I've kept a personal journal for over 20 years - before some people on Twitter could even hold a crayon. Before computers, I wrote by hand. When I could finally afford it, I bought a typewriter. There are stacks of notebooks in the attic filled with fading ink on yellowing paper – and I've never once looked back to read any of it. I've always used writing as a cathartic tool – to get my feelings out, and let them go. In fact, I fear going back to see how stupid I was about things. And how poorly I wrote. And to actually revisit some of the most emotional places in my life. But the one thing I can't escape is that I'm a writer. And I'll probably die broke because of it.
When I was about ten, I wrote a neighborhood newspaper. During the week I'd gather interesting stories from around the hood, and on the weekends I'd hand-scribe about a dozen double-sided loose leaf pages (with the exact same information.) Then I'd roll them into tubes, snap a rubber band around them and deliver them to my neighbors. This ended after my mother received cease and desist requests from other moms. It turned out I was a bit too candid with my reporting. But journalism was never my bag anyway. I was just bored – and needed the writing practice.
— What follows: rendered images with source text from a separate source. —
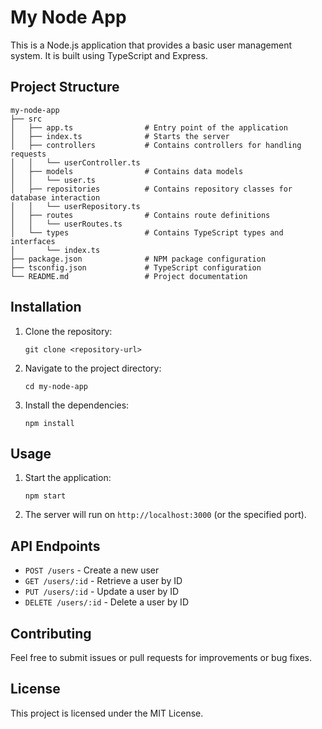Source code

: # My Node App

This is a Node.js application that provides a basic user management system. It is built using TypeScript and Express.

## Project Structure

```
my-node-app
├── src
│   ├── app.ts                # Entry point of the application
│   ├── index.ts              # Starts the server
│   ├── controllers           # Contains controllers for handling requests
│   │   └── userController.ts
│   ├── models                # Contains data models
│   │   └── user.ts
│   ├── repositories          # Contains repository classes for database interaction
│   │   └── userRepository.ts
│   ├── routes                # Contains route definitions
│   │   └── userRoutes.ts
│   └── types                 # Contains TypeScript types and interfaces
│       └── index.ts
├── package.json              # NPM package configuration
├── tsconfig.json             # TypeScript configuration
└── README.md                 # Project documentation
```

## Installation

1. Clone the repository:
   ```
   git clone <repository-url>
   ```
2. Navigate to the project directory:
   ```
   cd my-node-app
   ```
3. Install the dependencies:
   ```
   npm install
   ```

## Usage

1. Start the application:
   ```
   npm start
   ```
2. The server will run on `http://localhost:3000` (or the specified port).

## API Endpoints

- `POST /users` - Create a new user
- `GET /users/:id` - Retrieve a user by ID
- `PUT /users/:id` - Update a user by ID
- `DELETE /users/:id` - Delete a user by ID

## Contributing

Feel free to submit issues or pull requests for improvements or bug fixes.

## License

This project is licensed under the MIT License.
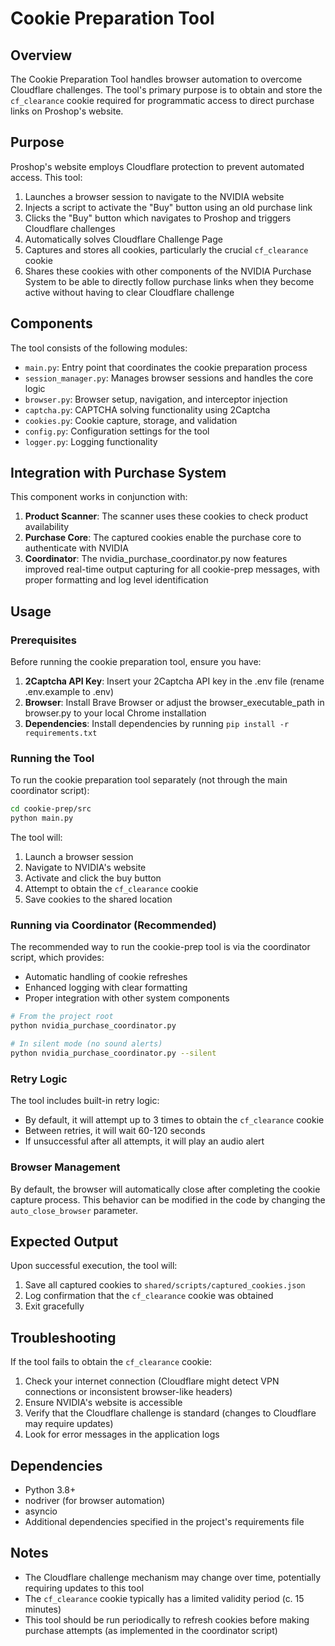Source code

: # Cookie Preparation Tool

## Overview

The Cookie Preparation Tool handles browser automation to overcome Cloudflare challenges. The tool's primary purpose is to obtain and store the `cf_clearance` cookie required for programmatic access to direct purchase links on Proshop's website.

## Purpose

Proshop's website employs Cloudflare protection to prevent automated access. This tool:

1. Launches a browser session to navigate to the NVIDIA website
2. Injects a script to activate the "Buy" button using an old purchase link
3. Clicks the "Buy" button which navigates to Proshop and triggers Cloudflare challenges
4. Automatically solves Cloudflare Challenge Page
5. Captures and stores all cookies, particularly the crucial `cf_clearance` cookie
6. Shares these cookies with other components of the NVIDIA Purchase System to be able to directly follow purchase links when they become active without having to clear Cloudflare challenge

## Components

The tool consists of the following modules:

- `main.py`: Entry point that coordinates the cookie preparation process
- `session_manager.py`: Manages browser sessions and handles the core logic
- `browser.py`: Browser setup, navigation, and interceptor injection
- `captcha.py`: CAPTCHA solving functionality using 2Captcha
- `cookies.py`: Cookie capture, storage, and validation
- `config.py`: Configuration settings for the tool
- `logger.py`: Logging functionality

## Integration with Purchase System

This component works in conjunction with:

1. **Product Scanner**: The scanner uses these cookies to check product availability
2. **Purchase Core**: The captured cookies enable the purchase core to authenticate with NVIDIA
3. **Coordinator**: The nvidia_purchase_coordinator.py now features improved real-time output capturing for all cookie-prep messages, with proper formatting and log level identification

## Usage

### Prerequisites

Before running the cookie preparation tool, ensure you have:
1. **2Captcha API Key**: Insert your 2Captcha API key in the .env file (rename .env.example to .env)
2. **Browser**: Install Brave Browser or adjust the browser_executable_path in browser.py to your local Chrome installation
3. **Dependencies**: Install dependencies by running `pip install -r requirements.txt`

### Running the Tool

To run the cookie preparation tool separately (not through the main coordinator script):

```bash
cd cookie-prep/src
python main.py
```

The tool will:
1. Launch a browser session
2. Navigate to NVIDIA's website
3. Activate and click the buy button
4. Attempt to obtain the `cf_clearance` cookie
5. Save cookies to the shared location

### Running via Coordinator (Recommended)

The recommended way to run the cookie-prep tool is via the coordinator script, which provides:
- Automatic handling of cookie refreshes
- Enhanced logging with clear formatting
- Proper integration with other system components

```bash
# From the project root
python nvidia_purchase_coordinator.py

# In silent mode (no sound alerts)
python nvidia_purchase_coordinator.py --silent
```

### Retry Logic

The tool includes built-in retry logic:
- By default, it will attempt up to 3 times to obtain the `cf_clearance` cookie
- Between retries, it will wait 60-120 seconds
- If unsuccessful after all attempts, it will play an audio alert

### Browser Management

By default, the browser will automatically close after completing the cookie capture process. This behavior can be modified in the code by changing the `auto_close_browser` parameter.

## Expected Output

Upon successful execution, the tool will:
1. Save all captured cookies to `shared/scripts/captured_cookies.json`
2. Log confirmation that the `cf_clearance` cookie was obtained
3. Exit gracefully

## Troubleshooting

If the tool fails to obtain the `cf_clearance` cookie:

1. Check your internet connection (Cloudflare might detect VPN connections or inconsistent browser-like headers)
2. Ensure NVIDIA's website is accessible
3. Verify that the Cloudflare challenge is standard (changes to Cloudflare may require updates)
4. Look for error messages in the application logs

## Dependencies

- Python 3.8+
- nodriver (for browser automation)
- asyncio
- Additional dependencies specified in the project's requirements file

## Notes

- The Cloudflare challenge mechanism may change over time, potentially requiring updates to this tool
- The `cf_clearance` cookie typically has a limited validity period (c. 15 minutes)
- This tool should be run periodically to refresh cookies before making purchase attempts (as implemented in the coordinator script)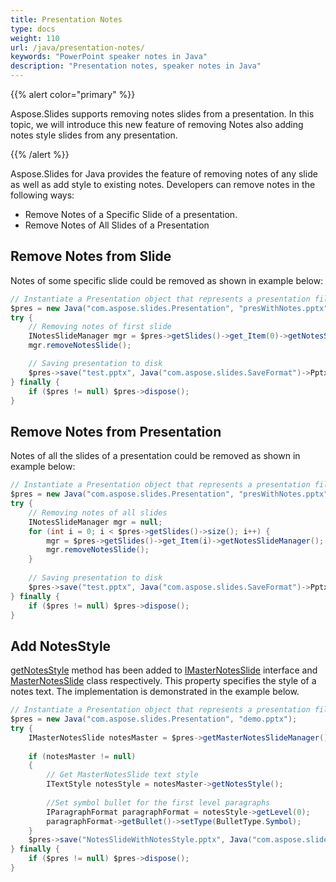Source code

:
 ```yaml
---
title: Presentation Notes
type: docs
weight: 110
url: /java/presentation-notes/
keywords: "PowerPoint speaker notes in Java"
description: "Presentation notes, speaker notes in Java"
---
```



{{% alert color="primary" %}} 

Aspose.Slides supports removing notes slides from a presentation. In this topic, we will introduce this new feature of removing Notes also adding notes style slides from any presentation. 

{{% /alert %}} 

Aspose.Slides for Java provides the feature of removing notes of any slide as well as add style to existing notes. Developers can remove notes in the following ways:

* Remove Notes of a Specific Slide of a presentation.
* Remove Notes of All Slides of a Presentation


## **Remove Notes from Slide**
Notes of some specific slide could be removed as shown in example below:

```java
// Instantiate a Presentation object that represents a presentation file
$pres = new Java("com.aspose.slides.Presentation", "presWithNotes.pptx");
try {
    // Removing notes of first slide
    INotesSlideManager mgr = $pres->getSlides()->get_Item(0)->getNotesSlideManager();
    mgr.removeNotesSlide();

    // Saving presentation to disk
    $pres->save("test.pptx", Java("com.aspose.slides.SaveFormat")->Pptx);
} finally {
    if ($pres != null) $pres->dispose();
}
```

## **Remove Notes from Presentation**
Notes of all the slides of a presentation could be removed as shown in example below:

```java
// Instantiate a Presentation object that represents a presentation file
$pres = new Java("com.aspose.slides.Presentation", "presWithNotes.pptx");
try {
    // Removing notes of all slides
    INotesSlideManager mgr = null;
    for (int i = 0; i < $pres->getSlides()->size(); i++) {
        mgr = $pres->getSlides()->get_Item(i)->getNotesSlideManager();
        mgr.removeNotesSlide();
    }
    
    // Saving presentation to disk
    $pres->save("test.pptx", Java("com.aspose.slides.SaveFormat")->Pptx);
} finally {
    if ($pres != null) $pres->dispose();
}
```

## **Add NotesStyle**
[getNotesStyle](https://apireference.aspose.com/slides/java/com.aspose.slides/IMasterNotesSlide#getNotesStyle--) method has been added to [IMasterNotesSlide](https://apireference.aspose.com/slides/java/com.aspose.slides/IMasterNotesSlide) interface and [MasterNotesSlide](https://apireference.aspose.com/slides/java/com.aspose.slides/MasterNotesSlide) class respectively. This property specifies the style of a notes text. The implementation is demonstrated in the example below.

```java
// Instantiate a Presentation object that represents a presentation file
$pres = new Java("com.aspose.slides.Presentation", "demo.pptx");
try {
    IMasterNotesSlide notesMaster = $pres->getMasterNotesSlideManager()->getMasterNotesSlide();
    
    if (notesMaster != null)
    {
        // Get MasterNotesSlide text style
        ITextStyle notesStyle = notesMaster->getNotesStyle();
    
        //Set symbol bullet for the first level paragraphs
        IParagraphFormat paragraphFormat = notesStyle->getLevel(0);
        paragraphFormat->getBullet()->setType(BulletType.Symbol);
    }
    $pres->save("NotesSlideWithNotesStyle.pptx", Java("com.aspose.slides.SaveFormat")->Pptx);
} finally {
    if ($pres != null) $pres->dispose();
}
```
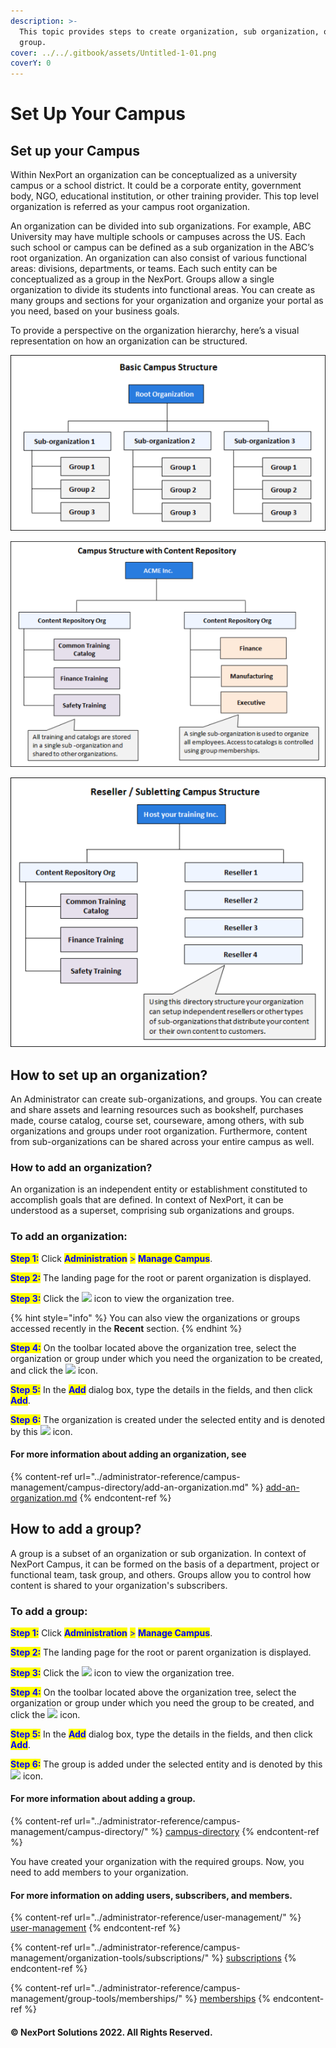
 ```yaml
---
description: >-
  This topic provides steps to create organization, sub organization, or a
  group.
cover: ../../.gitbook/assets/Untitled-1-01.png
coverY: 0
---
```


# Set Up Your Campus

## Set up your Campus

Within NexPort an organization can be conceptualized as a university campus or a school district. It could be a corporate entity, government body, NGO, educational institution, or other training provider. This top level organization is referred as your campus root organization.

An organization can be divided into sub organizations. For example, ABC University may have multiple schools or campuses across the US. Each such school or campus can be defined as a sub organization in the ABC’s root organization. An organization can also consist of various functional areas: divisions, departments, or teams. Each such entity can be conceptualized as a group in the NexPort. Groups allow a single organization to divide its students into functional areas. You can create as many groups and sections for your organization and organize your portal as you need, based on your business goals.

To provide a perspective on the organization hierarchy, here’s a visual representation on how an organization can be structured.

![](/.gitbook/assets/SetUp_Campus_550x307.png)

&#x20;

![](/.gitbook/assets/Campus_Structure_550x393.png)

&#x20;

![](/.gitbook/assets/Reseller_Campus_Structure_550x471.png)

## How to set up an organization? <a href="#how" id="how"></a>

An Administrator can create sub-organizations, and groups. You can create and share assets and learning resources such as bookshelf, purchases made, course catalog, course set, courseware, among others, with sub organizations and groups under root organization. Furthermore, content from sub-organizations can be shared across your entire campus as well.

### How to add an organization?

An organization is an independent entity or establishment constituted to accomplish goals that are defined. In context of NexPort, it can be understood as a superset, comprising sub organizations and groups.

### **To add an organization:**

<mark style="color:blue;">**Step 1:**</mark>  Click <mark style="color:blue;">**Administration**</mark> <mark style="color:blue;"></mark><mark style="color:blue;">></mark> <mark style="color:blue;"></mark><mark style="color:blue;">**Manage Campus**</mark>.

<mark style="color:blue;">**Step 2:**</mark>  The landing page for the root or parent organization is displayed.

<mark style="color:blue;">**Step 3:**</mark>  Click the ![](https://www.nexportcampus.com/Content/Guides/aweb/Content/Resources/Images/Common\_Screens\_Icons/Right.png) icon to view the organization tree.

{% hint style="info" %}
You can also view the organizations or groups accessed recently in the **Recent** section.
{% endhint %}

<mark style="color:blue;">**Step 4:**</mark>  On the toolbar located above the organization tree, select the organization or group under which you need the organization to be created, and click the ![](https://www.nexportcampus.com/Content/Guides/aweb/Content/Resources/Images/Common\_Screens\_Icons/Add\_Organization.png) icon.

<mark style="color:blue;">**Step 5:**</mark>  In the <mark style="color:blue;">**Add**</mark> dialog box, type the details in the fields, and then click <mark style="color:blue;">**Add**</mark>.

<mark style="color:blue;">**Step 6:**</mark>  The organization is created under the selected entity and is denoted by this ![](https://www.nexportcampus.com/Content/Guides/aweb/Content/Resources/Images/Common\_Screens\_Icons/Organization.png) icon.

#### For more information about adding an organization, see

{% content-ref url="../administrator-reference/campus-management/campus-directory/add-an-organization.md" %}
[add-an-organization.md](../administrator-reference/campus-management/campus-directory/add-an-organization.md)
{% endcontent-ref %}

## How to add a group?

A group is a subset of an organization or sub organization. In context of NexPort Campus, it can be formed on the basis of a department, project or functional team, task group, and others. Groups allow you to control how content is shared to your organization's subscribers.

### **To add a group:**

<mark style="color:blue;">**Step 1:**</mark>  Click <mark style="color:blue;">**Administration**</mark> <mark style="color:blue;"></mark><mark style="color:blue;">></mark> <mark style="color:blue;"></mark><mark style="color:blue;">**Manage Campus**</mark>.

<mark style="color:blue;">**Step 2:**</mark>  The landing page for the root or parent organization is displayed.

<mark style="color:blue;">**Step 3:**</mark>  Click the ![](https://www.nexportcampus.com/Content/Guides/aweb/Content/Resources/Images/Common\_Screens\_Icons/Right.png) icon to view the organization tree.

<mark style="color:blue;">**Step 4:**</mark>  On the toolbar located above the organization tree, select the organization or group under which you need the group to be created, and click the ![](https://www.nexportcampus.com/Content/Guides/aweb/Content/Resources/Images/Common\_Screens\_Icons/Add\_Group.png) icon.

<mark style="color:blue;">**Step 5:**</mark>  In the <mark style="color:blue;">**Add**</mark> dialog box, type the details in the fields, and then click <mark style="color:blue;">**Add**</mark>.

<mark style="color:blue;">**Step 6:**</mark>  The group is added under the selected entity and is denoted by this ![](https://www.nexportcampus.com/Content/Guides/aweb/Content/Resources/Images/Common\_Screens\_Icons/Group.png) icon.

#### For more information about adding a group.

{% content-ref url="../administrator-reference/campus-management/campus-directory/" %}
[campus-directory](../administrator-reference/campus-management/campus-directory/)
{% endcontent-ref %}

You have created your organization with the required groups. Now, you need to add members to your organization.&#x20;

#### For more information on adding users, subscribers, and members.

{% content-ref url="../administrator-reference/user-management/" %}
[user-management](../administrator-reference/user-management/)
{% endcontent-ref %}

{% content-ref url="../administrator-reference/campus-management/organization-tools/subscriptions/" %}
[subscriptions](../administrator-reference/campus-management/organization-tools/subscriptions/)
{% endcontent-ref %}

{% content-ref url="../administrator-reference/campus-management/group-tools/memberships/" %}
[memberships](../administrator-reference/campus-management/group-tools/memberships/)
{% endcontent-ref %}

#### © NexPort Solutions 2022. All Rights Reserved.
As an advertising copywriter, I now make a living by twisting ideas for companies that pay me to get people to think differently about things. Between the tedious administrative duties of an entrepreneur and learning the intricacies of Social Media as a marketing device – I've become pretty frustrated lately. I write a lot less and manage a lot more. Yes, I still keep a journal, but I'm beginning to wonder if I'm doing the right thing with my talent. I'm a writer, not an account executive or Social Media guru. My blog gets about 250 visits a day. Yes, I could turn this into ad revenue, but then I'd be no different than 95% of copycat bloggers who post nothing but regurgitated bullshit to satisfy advertisers and egos.
I'm a writer. An observer. And despite throwing myself into Social Media, I'm still something of a recluse. And yet I've managed to make a living with words. However meager. But when I start worrying about how to get people to come to my blog so I can turn those eyeballs into revenue and establish my status as a "thought leader" (in advertising or social media) – and I'm pulling my fucking hair out. I don't care about tips and tricks to get people to blogs so others can gain credibility and ad revenue. I don't. Really.
Sorry for rambling. I'm just not sure where I'm going with this post. I may take a long break from blogging, or maybe I'll parlay off of this chaos to ramp it up a notch. There's no telling. I just know that I'm a copywriter because I have a family to support, and I'm pretty good at it. And yes, I started writing ads when I ran my own newspaper at ten. But one day, I'm going to have to face my fears and tear open the past to figure out why the hell I'm really here.